> _WHAT IS BEING ASKED_
From the entries below, work out how many lines contain the string "deployment"; answer with the number alone.

(Saved data entries)
┄┄┄┄┄┄┄┄┄┄

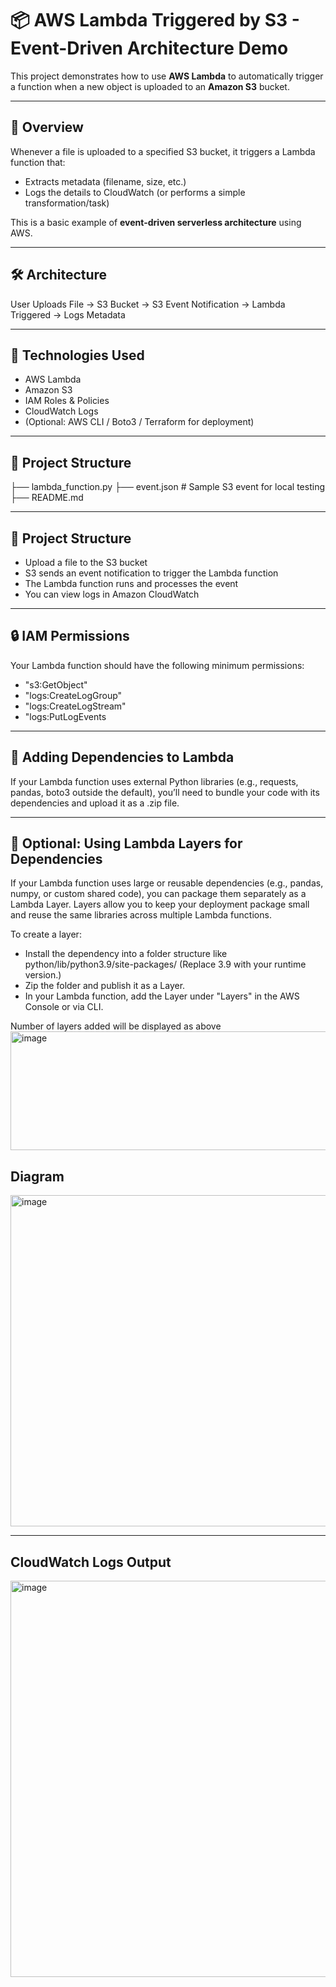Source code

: # 📦 AWS Lambda Triggered by S3 - Event-Driven Architecture Demo

This project demonstrates how to use **AWS Lambda** to automatically trigger a function when a new object is uploaded to an **Amazon S3** bucket.

---

## 🚀 Overview

Whenever a file is uploaded to a specified S3 bucket, it triggers a Lambda function that:
- Extracts metadata (filename, size, etc.)
- Logs the details to CloudWatch (or performs a simple transformation/task)

This is a basic example of **event-driven serverless architecture** using AWS.

---

## 🛠️ Architecture

User Uploads File → S3 Bucket → S3 Event Notification → Lambda Triggered → Logs Metadata

---
## 🧰 Technologies Used

- AWS Lambda
- Amazon S3
- IAM Roles & Policies
- CloudWatch Logs
- (Optional: AWS CLI / Boto3 / Terraform for deployment)

---

## 📁 Project Structure

├── lambda_function.py
├── event.json               # Sample S3 event for local testing
├── README.md

---

## 📁 Project Structure

- Upload a file to the S3 bucket
- S3 sends an event notification to trigger the Lambda function
- The Lambda function runs and processes the event
- You can view logs in Amazon CloudWatch

---

## 🔒 IAM Permissions
Your Lambda function should have the following minimum permissions:

- "s3:GetObject"
- "logs:CreateLogGroup"
- "logs:CreateLogStream"
- "logs:PutLogEvents

---

## 🧩 Adding Dependencies to Lambda
If your Lambda function uses external Python libraries (e.g., requests, pandas, boto3 outside the default), you’ll need to bundle your code with its dependencies and upload it as a .zip file.

---

## 🧱 Optional: Using Lambda Layers for Dependencies
If your Lambda function uses large or reusable dependencies (e.g., pandas, numpy, or custom shared code), you can package them separately as a Lambda Layer. Layers allow you to keep your deployment package small and reuse the same libraries across multiple Lambda functions.

To create a layer:
- Install the dependency into a folder structure like python/lib/python3.9/site-packages/
(Replace 3.9 with your runtime version.)
- Zip the folder and publish it as a Layer.
- In your Lambda function, add the Layer under "Layers" in the AWS Console or via CLI.

Number of layers added will be displayed as above
<img width="523" height="190" alt="image" src="https://github.com/user-attachments/assets/c3c38231-a93e-45a7-996a-d91a010014c6" />



## Diagram

<img width="1273" height="530" alt="image" src="https://github.com/user-attachments/assets/f5f34bb5-331f-4242-bb46-40164b0ef25a" />

---

## CloudWatch Logs Output 

<img width="1575" height="634" alt="image" src="https://github.com/user-attachments/assets/8b263f5a-586f-436e-b162-3de902be73a0" />
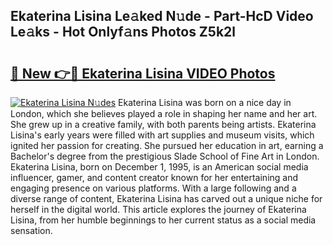 ## Ekaterina Lisina Le𝚊ked N𝚞de - Part-HcD Video Le𝚊ks - Hot Onlyf𝚊ns Photos Z5k2l

# <h2><a href="http://ab13085.deff.icu/?id=Ekaterina+Lisina">🔗 New 👉🔴 Ekaterina Lisina VIDEO Photos</a></h2>

[![Ekaterina Lisina N𝚞des](https://i.imgur.com/rIISA9y.gif)](http://ab13085.deff.icu/?id=Ekaterina+Lisina)
Ekaterina Lisina was born on a nice day in London, which she believes played a role in shaping her name and her art. She grew up in a creative family, with both parents being artists. Ekaterina Lisina's early years were filled with art supplies and museum visits, which ignited her passion for creating. She pursued her education in art, earning a Bachelor's degree from the prestigious Slade School of Fine Art in London. Ekaterina Lisina, born on December 1, 1995, is an American social media influencer, gamer, and content creator known for her entertaining and engaging presence on various platforms. With a large following and a diverse range of content, Ekaterina Lisina has carved out a unique niche for herself in the digital world. This article explores the journey of Ekaterina Lisina, from her humble beginnings to her current status as a social media sensation.
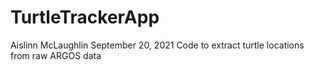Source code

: # TurtleTrackerApp
Aislinn McLaughlin
September 20, 2021
Code to extract turtle locations from raw ARGOS data

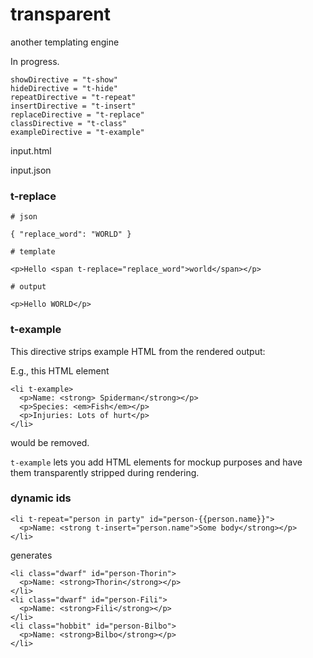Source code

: # transparent

another templating engine

In progress.

    showDirective = "t-show"
    hideDirective = "t-hide"
    repeatDirective = "t-repeat"
    insertDirective = "t-insert"
    replaceDirective = "t-replace"
    classDirective = "t-class"
    exampleDirective = "t-example"

input.html

input.json


### t-replace


    # json

    { "replace_word": "WORLD" }

    # template

    <p>Hello <span t-replace="replace_word">world</span></p>

    # output 

    <p>Hello WORLD</p>


### t-example

This directive strips example HTML from the rendered output:

E.g., this HTML element 

    <li t-example>
      <p>Name: <strong> Spiderman</strong></p>
      <p>Species: <em>Fish</em></p>
      <p>Injuries: Lots of hurt</p>
    </li>

would be removed.

`t-example` lets you add HTML elements for mockup purposes and have
them transparently stripped during rendering.


### dynamic ids

    <li t-repeat="person in party" id="person-{{person.name}}">
      <p>Name: <strong t-insert="person.name">Some body</strong></p>
    </li>

generates 

    <li class="dwarf" id="person-Thorin">
      <p>Name: <strong>Thorin</strong></p>
    </li>
    <li class="dwarf" id="person-Fili">
      <p>Name: <strong>Fili</strong></p>
    </li>
    <li class="hobbit" id="person-Bilbo">
      <p>Name: <strong>Bilbo</strong></p>
    </li>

┄┄┄┄┄┄┄┄┄┄

> _ANSWER SPACE_
2